Il n’y a chez lui aucune naïveté et il connaît parfaitement l’enjeu de la partie qui se joue à la charnière de ces deux siècles. Il souligne « le germe de destruction que notre nation porte en soi » : décroissement de la natalité, difficulté d’assimilation d’un nombre trop important d’étrangers, « qui ne sont peut-être pas assimilables ». Il traite d’ « optimistes insensés » ceux qui, même dans les groupes nationalistes, tendent « à supposer les conditions du monde réel tout autres qu’elles ne sont ».
Mais le défaut de sa pensée saute aux yeux quand, par exemple, évoquant Boulanger, il cite lui-même quelques lignes de L’Appel au Soldat, où il écrivait : « Avec les pleins pouvoirs que lui donne Paris, le Général devrait être le cerveau de la nation et diriger ce que sollicite l’instinct national. Il défaille, faute d’une doctrine qui le soutienne et qui l’autorise à commander ces mouvements de délivrance que les humbles tentent d’exécuter. » Pourquoi lui ? et surtout parler ici de doctrine, n’est-ce pas un alibi pour ne pas parler d’abord de légitimité ?
*
Un long chapitre du livre est consacré au procès de Rennes (2e Conseil de Guerre d’Alfred Dreyfus, 1899). Il est dédié à Charles Maurras vers qui le ramènent les figures des ennemis de la France et dont il loue « cette sagesse française dont nous admirons l’ordre dans toute votre dialectique ».
On lira et on relira les méditations de sa visite à Combourg où revit le plus beau Barrès et dont je ne peux citer ici que quelques lignes.
« Nous avons dans le sang la fièvre du premier volume des Mémoires d’outre-tombe. Quel admirable contentement de considérer la triste et sévère façade de ce manoir, de s’engager sous ses voûtes, d’en éveiller à notre tour les échos, et de prêter notre visage au vent de ses donjons ! »

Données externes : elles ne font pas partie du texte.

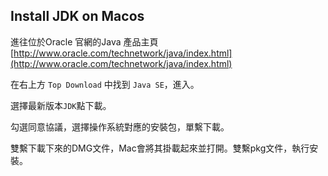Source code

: ## Install JDK on Macos

進往位於Oracle 官網的Java 產品主頁
[http://www.oracle.com/technetwork/java/index.html](http://www.oracle.com/technetwork/java/index.html)

在右上方 `Top Download` 中找到 `Java SE`，進入。

選擇最新版本`JDK`點下載。

勾選同意協議，選擇操作系統對應的安裝包，單繫下載。

雙繫下載下來的DMG文件，Mac會將其掛載起來並打開。雙繫pkg文件，執行安裝。

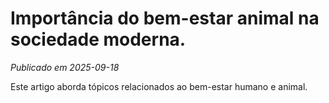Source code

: # Importância do bem-estar animal na sociedade moderna.

*Publicado em 2025-09-18*

Este artigo aborda tópicos relacionados ao bem-estar humano e animal.
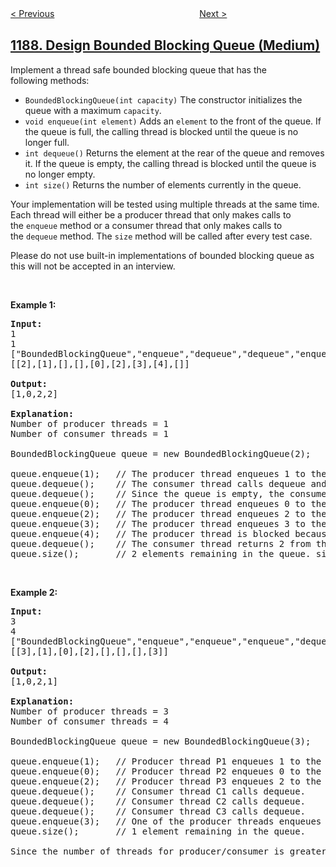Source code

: <!--|This file generated by command(leetcode description); DO NOT EDIT.    |-->
<!--+----------------------------------------------------------------------+-->
<!--|@author    openset <openset.wang@gmail.com>                           |-->
<!--|@link      https://github.com/openset                                 |-->
<!--|@home      https://github.com/openset/leetcode                        |-->
<!--+----------------------------------------------------------------------+-->

[< Previous](https://github.com/openset/leetcode/tree/master/problems/make-array-strictly-increasing "Make Array Strictly Increasing")
　　　　　　　　　　　　　　　　
[Next >](https://github.com/openset/leetcode/tree/master/problems/maximum-number-of-balloons "Maximum Number of Balloons")

## [1188. Design Bounded Blocking Queue (Medium)](https://leetcode.com/problems/design-bounded-blocking-queue "设计有限阻塞队列")

<p>Implement a thread safe bounded&nbsp;blocking queue that has&nbsp;the following&nbsp;methods:</p>

<ul>
	<li><code>BoundedBlockingQueue(int capacity)</code> The constructor initializes the queue with a maximum <code>capacity</code>.</li>
	<li><code>void enqueue(int element)</code> Adds an <code>element</code> to the front of the queue. If the queue is full, the calling thread is blocked until the queue is no longer full.</li>
	<li><code>int dequeue()</code> Returns the element at the rear of the queue and removes it. If the queue is empty, the calling thread is blocked until the queue is no longer empty.</li>
	<li><code>int size()</code>&nbsp;Returns the number of elements currently in the queue.</li>
</ul>

<p>Your implementation will be tested using multiple threads at the same time. Each thread will either be a producer thread that only makes calls to the&nbsp;<code>enqueue</code>&nbsp;method or a consumer thread that only makes calls to the&nbsp;<code>dequeue</code>&nbsp;method. The&nbsp;<code>size</code>&nbsp;method will be called after every test case.</p>

<p>Please do not use built-in implementations of bounded&nbsp;blocking queue as this will not be accepted in an interview.</p>

<p>&nbsp;</p>

<p><strong>Example 1:</strong></p>

<pre>
<strong>Input:</strong>
1
1
[&quot;BoundedBlockingQueue&quot;,&quot;enqueue&quot;,&quot;dequeue&quot;,&quot;dequeue&quot;,&quot;enqueue&quot;,&quot;enqueue&quot;,&quot;enqueue&quot;,&quot;enqueue&quot;,&quot;dequeue&quot;]
[[2],[1],[],[],[0],[2],[3],[4],[]]

<strong>Output:</strong>
[1,0,2,2]

<strong>Explanation:
</strong>Number of producer threads = 1
Number of consumer threads = 1

BoundedBlockingQueue queue = new BoundedBlockingQueue(2);   // initialize the queue with capacity = 2.

queue.enqueue(1);   // The producer thread enqueues 1 to the queue.
queue.dequeue();    // The consumer thread calls dequeue and returns 1 from the queue.
queue.dequeue();    // Since the queue is empty, the consumer thread is blocked.
queue.enqueue(0);   // The producer thread enqueues 0 to the queue. The consumer thread is unblocked and returns 0 from the queue.
queue.enqueue(2);   // The producer thread enqueues 2 to the queue.
queue.enqueue(3);   // The producer thread enqueues 3 to the queue.
queue.enqueue(4);   // The producer thread is blocked because the queue&#39;s capacity (2) is reached.
queue.dequeue();    // The consumer thread returns 2 from the queue. The producer thread is unblocked and enqueues 4 to the queue.
queue.size();       // 2 elements remaining in the queue. size() is always called at the end of each test case.
</pre>

<p>&nbsp;</p>

<p><strong>Example 2:</strong></p>

<pre>
<strong>Input:</strong>
3
4
[&quot;BoundedBlockingQueue&quot;,&quot;enqueue&quot;,&quot;enqueue&quot;,&quot;enqueue&quot;,&quot;dequeue&quot;,&quot;dequeue&quot;,&quot;dequeue&quot;,&quot;enqueue&quot;]
[[3],[1],[0],[2],[],[],[],[3]]

<strong>Output:</strong>
[1,0,2,1]

<strong>Explanation:
</strong>Number of producer threads = 3
Number of consumer threads = 4

BoundedBlockingQueue queue = new BoundedBlockingQueue(3);   // initialize the queue with capacity = 3.

queue.enqueue(1);   // Producer thread P1 enqueues 1 to the queue.
queue.enqueue(0);   // Producer thread P2 enqueues 0 to the queue.
queue.enqueue(2);   // Producer thread P3 enqueues 2 to the queue.
queue.dequeue();    // Consumer thread C1 calls dequeue.
queue.dequeue();    // Consumer thread C2 calls dequeue.
queue.dequeue();    // Consumer thread C3 calls dequeue.
queue.enqueue(3);   // One of the producer threads enqueues 3 to the queue.
queue.size();       // 1 element remaining in the queue.

Since the number of threads for producer/consumer is greater than 1, we do not know how the threads will be scheduled in the operating system, even though the input seems to imply the ordering. Therefore, any of the output [1,0,2] or [1,2,0] or [0,1,2] or [0,2,1] or [2,0,1] or [2,1,0] will be accepted.</pre>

« J’ai toujours projeté de visiter les lieux où sont les racines des grands arbres à parfums qui, balancés sur le monde, suscitèrent mon imagination. Je ne mourrai point sans m’être assis, pèlerin enchanté, dans Coïmbre, et sous le cyprès de la belle Inès assassinée, - en Crimée, sur le temple où Diane transporta Iphigénie, - à Kerbela parmi les sables qui burent le sang des Alides. Mais dans ce mois guerrier qui me replie sur nos réserves, je ne veux rien qui me détourne de la discipline nationale… À Combourg, je cherche le plaisir d’approcher et de contrôler des magies ; je me promène dans une épreuve en pierre d’un chef-d’œuvre verbal. Les incantations du poète me deviennent présentes, réelles, concrètes ; je les vois, je les touche dans cette architecture. Fils des romantiques, je rentre dans ma maison de famille et je sonne à l’huis d’un château, survivance du passé où je reconnais en même temps le principe de mon activité littéraire. »
*
Revenons à Rennes, cette ville mise pendant un mois en état de siège et dans cette salle de classe du lycée de la ville où se déroulent les séances du Conseil de Guerre. En des pages magnifiques, Barrès décrit les juges, le commissaire du gouvernement, les avocats - Demange, Labori -, les témoins enfin et surtout cette atmosphère empoisonnée qui cerne les acteurs de ce drame lugubre. J’oubliais Picquart dont, écrit-il, « la figure orgueilleuse et amère perfectionne d’un dernier trait luciférien la tristesse et la puissance du spectacle rennais ».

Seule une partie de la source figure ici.